Eurylochus' voice rang out.  Pitched to carry and to ferment the growing discord.  Her banished anger returned, broiling her stomach and surging her to her feet.  Before she could stop herself, she swung herself over the railing and onto the sands.  Her body craved action, to launch itself at Eurylochus and finally settle his brewing mutiny once and for all. Yet she swayed, light-headed and dizzy. 

Stop.  Breathe.  Think.

It was Penelope's voice this time; her oft-repeated mantra that never failed to override her baser emotions.  Before all else she needed water.  She was too weak, too exhausted to tackle him now.  She rooted herself to the beach, clenching her toes into shifting pebbles. 

Pebbles. 

It was a wild, mad idea but it might just work. 

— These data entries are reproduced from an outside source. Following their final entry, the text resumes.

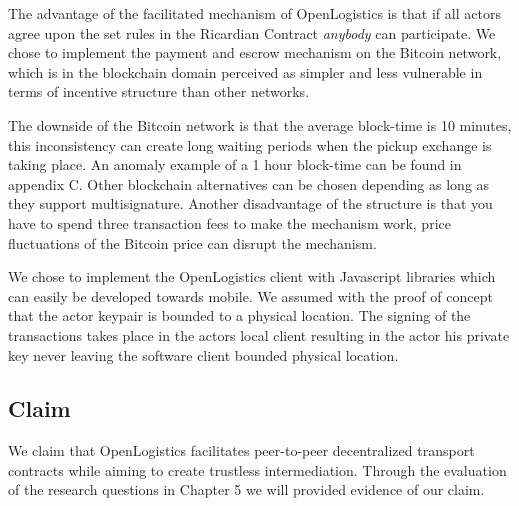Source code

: The advantage of the facilitated mechanism of OpenLogistics is that if all actors agree upon the set rules in the Ricardian Contract \textit{anybody} can participate. We chose to implement the payment and escrow mechanism on the Bitcoin network, which is in the blockchain domain perceived as simpler and less vulnerable in terms of incentive structure than other networks. \par
The downside of the Bitcoin network is that the average block-time is 10 minutes, this inconsistency can create long waiting periods when the pickup exchange is taking place. An anomaly example of a 1 hour block-time can be found in appendix C. Other blockchain alternatives can be chosen depending as long as they support multisignature. Another disadvantage of the structure is that you have to spend three transaction fees to make the mechanism work, price fluctuations of the Bitcoin price can disrupt the mechanism.\par
We chose to implement the OpenLogistics client with Javascript libraries which can easily be developed towards mobile. We assumed with the proof of concept that the actor keypair is bounded to a physical location. The signing of the transactions takes place in the actors local client resulting in the actor his private key never leaving the software client bounded physical location.

\subsection{Claim}

We claim that OpenLogistics facilitates peer-to-peer decentralized transport contracts while aiming to create trustless intermediation. Through the evaluation of the research questions in Chapter 5 we will provided evidence of our claim.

As she knelt among the stones, her hands sifted through them.  Eurylochus barked a contemptuous laugh.

“Look.  Now she's truly gone crazy.  What do you think to find?  Some secret treasure?  Some fine jewels?  There is only one treasure on this beach and you are too much the fool to spot it.”

She pretended to ignore the harsh laughter that followed.  She ground her teeth until they hurt rather than face the fact that unless she acted she would lose the crew and with it all hope of returning to Ithaca.  Instead she sifted and rejected stone after stone until finally. 

It glittered obsidian in the palm of her hand, barely the size of a fingernail.  Sparkles of mica dotted the sea-smoothed surface.  And beneath, deep within its heart, she could feel what she needed.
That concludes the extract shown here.